# Looking for LONG Int Cartridges



## Robert111 (Aug 3, 2012)

Done with searching after 45 minutes. Can anyone point me in the direction of these? 

FPGeeks | Tree Ring Pens Natural History Fountain Pen – The Awesome Review

(scroll down for photo)


----------



## penmaker56 (Aug 3, 2012)

Brands of long international cartridges:
Pelikan
Waterman
Monteverde


----------



## jj9ball (Aug 3, 2012)

Private Reserve has new cartridges call Maxi Long cartridges.  They are an international cartridge that is about the length of a full size converter pump.  Hope this helps.


----------



## Andrew_K99 (Aug 3, 2012)

In searching for the PR cartridges I discovered that Exotics sells them.

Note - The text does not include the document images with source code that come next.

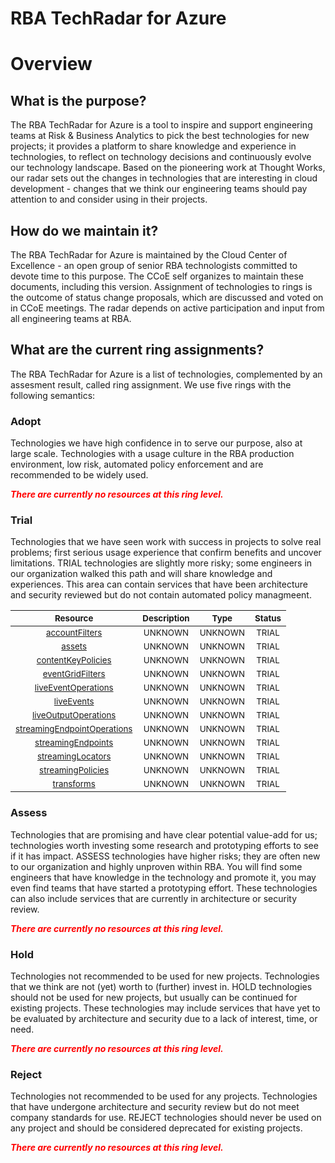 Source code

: 
RBA TechRadar for Azure
=======================

# Overview

## What is the purpose?


The RBA TechRadar for Azure is a tool to inspire and support engineering teams at Risk & Business Analytics to pick the best technologies for new projects; it provides a platform to share knowledge and experience in technologies, to reflect on technology decisions and continuously evolve our technology landscape.  Based on the pioneering work at Thought Works, our radar sets out the changes in technologies that are interesting in cloud development - changes that we think our engineering teams should pay attention to and consider using in their projects.
## How do we maintain it?


The RBA TechRadar for Azure is maintained by the Cloud Center of Excellence - an open group of senior RBA technologists committed to devote time to this purpose.  The CCoE self organizes to maintain these documents, including this version.  Assignment of technologies to rings is the outcome of status change proposals, which are discussed and voted on in CCoE meetings.  The radar depends on active participation and input from all engineering teams at RBA.
## What are the current ring assignments?


The RBA TechRadar for Azure is a list of technologies, complemented by an assesment result, called ring assignment.  We use five rings with the following semantics:
### Adopt


Technologies we have high confidence in to serve our purpose, also at large scale.  Technologies with a usage culture in the RBA production environment, low risk, automated policy enforcement and are recommended to be widely used.  
  
***<font color="red"> There are currently no resources at this ring level. </font>***
### Trial


Technologies that we have seen work with success in projects to solve real problems;  first serious usage experience that confirm benefits and uncover limitations.  TRIAL technologies are slightly more risky; some engineers in our organization walked this path and will share knowledge and experiences.  This area can contain services that have been architecture and security reviewed but do not contain automated policy managmeent.  

|<sub>Resource</sub>|<sub>Description</sub>|<sub>Type</sub>|<sub>Status</sub>|
| :---: | :---: | :---: | :---: |
|<sub>[accountFilters](https://github.com/openrba/python-azure-techradar/tree/master/Microsoft.Network/mediaservices/accountFilters)</sub>|<sub>UNKNOWN</sub>|<sub>UNKNOWN</sub>|<sub>TRIAL</sub>|
|<sub>[assets](https://github.com/openrba/python-azure-techradar/tree/master/Microsoft.Network/mediaservices/assets)</sub>|<sub>UNKNOWN</sub>|<sub>UNKNOWN</sub>|<sub>TRIAL</sub>|
|<sub>[contentKeyPolicies](https://github.com/openrba/python-azure-techradar/tree/master/Microsoft.Network/mediaservices/contentKeyPolicies)</sub>|<sub>UNKNOWN</sub>|<sub>UNKNOWN</sub>|<sub>TRIAL</sub>|
|<sub>[eventGridFilters](https://github.com/openrba/python-azure-techradar/tree/master/Microsoft.Network/mediaservices/eventGridFilters)</sub>|<sub>UNKNOWN</sub>|<sub>UNKNOWN</sub>|<sub>TRIAL</sub>|
|<sub>[liveEventOperations](https://github.com/openrba/python-azure-techradar/tree/master/Microsoft.Network/mediaservices/liveEventOperations)</sub>|<sub>UNKNOWN</sub>|<sub>UNKNOWN</sub>|<sub>TRIAL</sub>|
|<sub>[liveEvents](https://github.com/openrba/python-azure-techradar/tree/master/Microsoft.Network/mediaservices/liveEvents)</sub>|<sub>UNKNOWN</sub>|<sub>UNKNOWN</sub>|<sub>TRIAL</sub>|
|<sub>[liveOutputOperations](https://github.com/openrba/python-azure-techradar/tree/master/Microsoft.Network/mediaservices/liveOutputOperations)</sub>|<sub>UNKNOWN</sub>|<sub>UNKNOWN</sub>|<sub>TRIAL</sub>|
|<sub>[streamingEndpointOperations](https://github.com/openrba/python-azure-techradar/tree/master/Microsoft.Network/mediaservices/streamingEndpointOperations)</sub>|<sub>UNKNOWN</sub>|<sub>UNKNOWN</sub>|<sub>TRIAL</sub>|
|<sub>[streamingEndpoints](https://github.com/openrba/python-azure-techradar/tree/master/Microsoft.Network/mediaservices/streamingEndpoints)</sub>|<sub>UNKNOWN</sub>|<sub>UNKNOWN</sub>|<sub>TRIAL</sub>|
|<sub>[streamingLocators](https://github.com/openrba/python-azure-techradar/tree/master/Microsoft.Network/mediaservices/streamingLocators)</sub>|<sub>UNKNOWN</sub>|<sub>UNKNOWN</sub>|<sub>TRIAL</sub>|
|<sub>[streamingPolicies](https://github.com/openrba/python-azure-techradar/tree/master/Microsoft.Network/mediaservices/streamingPolicies)</sub>|<sub>UNKNOWN</sub>|<sub>UNKNOWN</sub>|<sub>TRIAL</sub>|
|<sub>[transforms](https://github.com/openrba/python-azure-techradar/tree/master/Microsoft.Network/mediaservices/transforms)</sub>|<sub>UNKNOWN</sub>|<sub>UNKNOWN</sub>|<sub>TRIAL</sub>|

### Assess


Technologies that are promising and have clear potential value-add for us; technologies worth investing some research and prototyping efforts to see if it has impact.  ASSESS technologies have higher risks;  they are often new to our organization and highly unproven within RBA.  You will find some engineers that have knowledge in the technology and promote it, you may even find teams that have started a prototyping effort.  These technologies can also include services that are currently in architecture or security review.  
  
***<font color="red"> There are currently no resources at this ring level. </font>***
### Hold


Technologies not recommended to be used for new projects. Technologies that we think are not (yet) worth to (further) invest in.  HOLD technologies should not be used for new projects, but usually can be continued for existing projects.  These technologies may include services that have yet to be evaluated by architecture and security due to a lack of interest, time, or need.  
  
***<font color="red"> There are currently no resources at this ring level. </font>***
### Reject


Technologies not recommended to be used for any projects. Technologies that have undergone architecture and security review but do not meet company standards for use.  REJECT technologies should never be used on any project and should be considered deprecated for existing projects.  
  
***<font color="red"> There are currently no resources at this ring level. </font>***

Cartridge Ink Maxi - Private Reserve

AK


----------



## LL Woodworks (Aug 3, 2012)

I buy them from Exotics - both my wife and I use them and we love them.


----------



## IPD_Mr (Aug 3, 2012)

Robert is looking for the long piston converter not cartridges.  Richard has already given some great options.  I will also recommend the Pelikan converters if you can find them.  Pelikan has been doing piston fills since 1929 and they know thier stuff.


----------



## Andrew_K99 (Aug 3, 2012)

IPD_Mr said:


> Robert is looking for the long piston converter not cartridges. Richard has already given some great options. I will also recommend the Pelikan converters if you can find them. Pelikan has been doing piston fills since 1929 and they know thier stuff.


 The title says cartridges


----------



## Robert111 (Aug 3, 2012)

Thanks, eberyone! Got what I need. Appreciate it.


----------